I come to a conclusion as a busty brunette rubs intimately against me and slips me her phone number and address on a Java and Sweeties napkin. I give the brunette a sexy smirk, place the napkin in my pocket and use her hand to pat it. Then I gently squeeze her ass, as I look in the direction Lexi just fled.
Lexi can run, but she and I have unfinished business. And it’s past time she gets the fuck out of my head.
Chapter Three
Lexi
I fall against the desk in my office. Bradi is as breathless as me, and is still looking at me like she’s never seen me before. I cannot breathe. Like at all. I feel like there’s not enough oxygen in the room. Dammit, I will not let him do this to me. He’s just a guy. A guy I used to know better than I knew myself, I thought, but still he’s just a guy.
I try to take deep breaths and calm my racing heart. Finally, I am able to see straight and as I look into the shell shocked face of my best friend I realize he’s not just a guy. He’s Jude. He was my Jude. My life. He’s back. And I’m totally and completely fucked.
“I’m sorry. I’m so sorry I didn’t tell y
ou, Bradi. I don’t talk about him. I can’t talk about him. I just… can’t. ”
I’m biting down so hard on my lip, I taste blood.
As Bradi looks at me, she takes in my wild, glazed eyes, my erratic breaths, my lip biting, and her face softens. She walks over and sits next to me on the desk, taking my shaking hands in hers. “Lexi, it’s ok. I don’t really understand what just happened, but I get it. I’m not mad. Honestly I am shocked though. You’re my best friend. We’ve been best friends for seven years, since sophomore year of college, and you’re always so put together. The Lexi I know hates rock stars, so the thought that you’ve gotten jiggy with one of the hottest rock stars on the planet is a lot to take in, ok? But it’s cool. I love you.” She sighs softly. “Are you going to be ok? What are you going to do?”

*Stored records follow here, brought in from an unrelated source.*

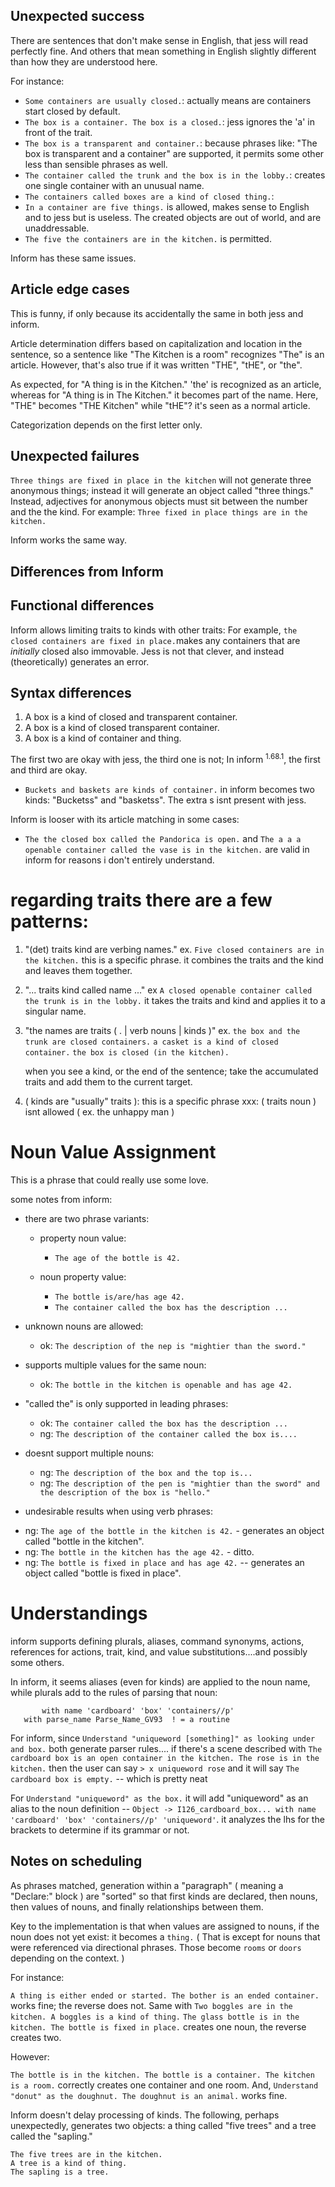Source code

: 
Unexpected success
------------------
There are sentences that don't make sense in English, that jess will read perfectly fine. And others that mean something in English slightly different than how they are understood here.

For instance:

* `Some containers are usually closed.`: actually means are containers start closed by default.
* `The box is a container. The box is a closed.`: jess ignores the 'a' in front of the trait.
* `The box is a transparent and container.`: because phrases like: "The box is transparent and a container" are supported, it permits some other less than sensible phrases as well.
* `The container called the trunk and the box is in the lobby.`: creates one single container with an unusual name.
* `The containers called boxes are a kind of closed thing.`: 
* `In a container are five things.`  is allowed, makes sense to English and to jess but is useless. The created objects are out of world, and are unaddressable.
* `The five the containers are in the kitchen.` is permitted.

Inform has these same issues.

Article edge cases 
-----
This is funny, if only because its accidentally the same in both jess and inform. 

Article determination differs based on capitalization and location in the sentence, so a sentence like "The Kitchen is a room" recognizes "The" is an article. However, that's also true if it was written "THE", "tHE", or "the".

As expected, for "A thing is in the Kitchen." 'the' is recognized as an article, whereas for "A thing is in The Kitchen." it becomes part of the name. Here, "THE" becomes "THE Kitchen" while "tHE"? it's seen as a normal article.

Categorization depends on the first letter only.


Unexpected failures
-------------------

`Three things are fixed in place in the kitchen` will not generate three anonymous things; instead it will generate an object called "three things." Instead, adjectives for anonymous objects must sit between the number and the the kind. For example: `Three fixed in place things are in the kitchen.`

Inform works the same way.

Differences from Inform
------------------------

## Functional differences

Inform allows limiting traits to kinds with other traits:
For example, `the closed containers are fixed in place.`makes any containers that are *initially* closed also immovable. Jess is not that clever, and instead (theoretically) generates an error.

## Syntax differences

1. A box is a kind of closed and transparent container.
2. A box is a kind of closed transparent container.
3. A box is a kind of container and thing.

The first two are okay with jess, the third one is not; 
In inform <sup>1.68.1</sup>, the first and third are okay.

* `Buckets and baskets are kinds of container.` in inform becomes two kinds: "Bucketss" and "basketss". The extra s isnt present with jess.

Inform is looser with its article matching in some cases:

*  `The the closed box called the Pandorica is open.` and `The a a a openable container called the vase is in the kitchen.` are valid in inform for reasons i don't entirely understand.



 
# regarding traits there are a few patterns:

1. "(det) traits kind are verbing names."
	ex. `Five closed containers are in the kitchen.`
	this is a specific phrase.
	it combines the traits and the kind and leaves them together.
			

1.  "... traits kind called name ..."
	ex `A closed openable container called the trunk is in the lobby.`
	it takes the traits and kind and applies it to a singular name.


1. "the names are traits ( . | verb nouns | kinds )"
	ex. `the box and the trunk are closed containers.`
			`a casket is a kind of closed container.`
	    `the box is closed (in the kitchen).`
	  
	 when you see a kind, or the end of the sentence;
	 take the accumulated traits and add them to the current target.

1. ( kinds are "usually" traits ): this is a specific phrase
xxx: ( traits noun ) isnt allowed ( ex. the unhappy man )



# Noun Value Assignment

This is a phrase that could really use some love.

some notes from inform:
* there are two phrase variants: 
	- property noun value: 
	  - `The age of the bottle is 42.`
	  
	- noun property value: 
		- `The bottle is/are/has age 42.`
		- `The container called the box has the description ...`
	
* unknown nouns are allowed:
  - ok: `The description of the nep is "mightier than the sword."`
  
* supports multiple values for the same noun:
  - ok: `The bottle in the kitchen is openable and has age 42.`
  
* "called the" is only supported in leading phrases:
	- ok: `The container called the box has the description ... `
	- ng: `The description of the container called the box is....`
	
* doesnt support multiple nouns:
	- ng: `The description of the box and the top is...`
	- ng: `The description of the pen is "mightier than the sword" and the description of the box is "hello."`
	
* undesirable results when using verb phrases:
 - ng: `The age of the bottle in the kitchen is 42.` - generates an object called "bottle in the kitchen".
 - ng: `The bottle in the kitchen has the age 42.` - ditto.
 - ng: `The bottle is fixed in place and has age 42.` -- generates an object called "bottle is fixed in place".
 
 
 # Understandings
 
inform supports defining plurals, aliases, command synonyms, actions, references for actions,  trait, kind, and value substitutions....and possibly some others.
 
 In inform, it seems aliases (even for kinds) are applied to the noun name, while plurals add to the rules of parsing that noun:
 
 ```
 		with name 'cardboard' 'box' 'containers//p' 
    with parse_name Parse_Name_GV93  ! = a routine
 ```
 
 For inform, since `Understand "uniqueword [something]" as looking under and box.` both generate parser rules.... if there's a scene described with `The cardboard box is an open container in the kitchen. The rose is in the kitchen.` then the user can say `> x uniqueword rose` and it will say `The cardboard box is empty.` -- which is pretty neat
 
 For `Understand "uniqueword" as the box.` it will add "uniqueword" as an alias to the noun definition -- `Object -> I126_cardboard_box... with name 'cardboard' 'box' 'containers//p' 'uniqueword'`. it analyzes the lhs for the brackets to determine if its grammar or not.
 

Notes on scheduling
-----------

As phrases matched, generation within a "paragraph" ( meaning a "Declare:" block ) are "sorted" so that first kinds are declared, then nouns, then values of nouns, and finally relationships between them. 

Key to the implementation is that when values are assigned to nouns, if the noun does not yet exist: it becomes a `thing.` ( That is except for nouns that were referenced via directional phrases. Those become `rooms` or `doors` depending on the context. )

For instance:

`A thing is either ended or started. The bother is an ended container.` works fine; the reverse does not. Same with `Two boggles are in the kitchen. A boggles is a kind of thing.` `The glass bottle is in the kitchen. The bottle is fixed in place.` creates one noun, the reverse creates two.

However:

`The bottle is in the kitchen. The bottle is a container. The kitchen is a room.` correctly creates one container and one room. And, `Understand "donut" as the doughnut. The doughnut is an animal.` works fine.

Inform doesn't delay processing of kinds. The following, perhaps unexpectedly, generates two objects: a thing called "five trees" and a tree called the "sapling."

```
The five trees are in the kitchen.
A tree is a kind of thing.
The sapling is a tree.
```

Breathing in through my nose and out through my mouth, I look at her and shrug. “I have no idea. What can I do? He’s here. I don’t know why he’s here or why he came into my shop, but he’s here. Fuck me.”
There’s a knock at the office door and it slowly opens. Erik pops his head in. “Hey love, you ok?” He looks at me with concern. “That was… well shit, that was intense. I’m sorry it happened. I shut the place down for the night.”
Nodding my head yes, I drop Bradi’s hand and look at Erik. “Yeah… is he gone?”
“Yeah babe, he’s gone and his fan club along with him. Now tell me the truth. Are you ok? Remember I know you, so I know when you lie. And I know that was hard for you.” He throws his arm around me and I lay my head on his muscled chest and squeeze his jean-clad thigh.
“I dunno, E. I really don’t know. I wasn’t expecting that, although I should have. I mean I knew he was in town with the concert and all, but why did he come here? Why would he come here? Did you know he was coming here?”
Erik hugs me tight and I wrap my arms around him. He’s so built, my hands can barely reach around his stomach. He’s warm and comfortable and he feels like home. I love him so much.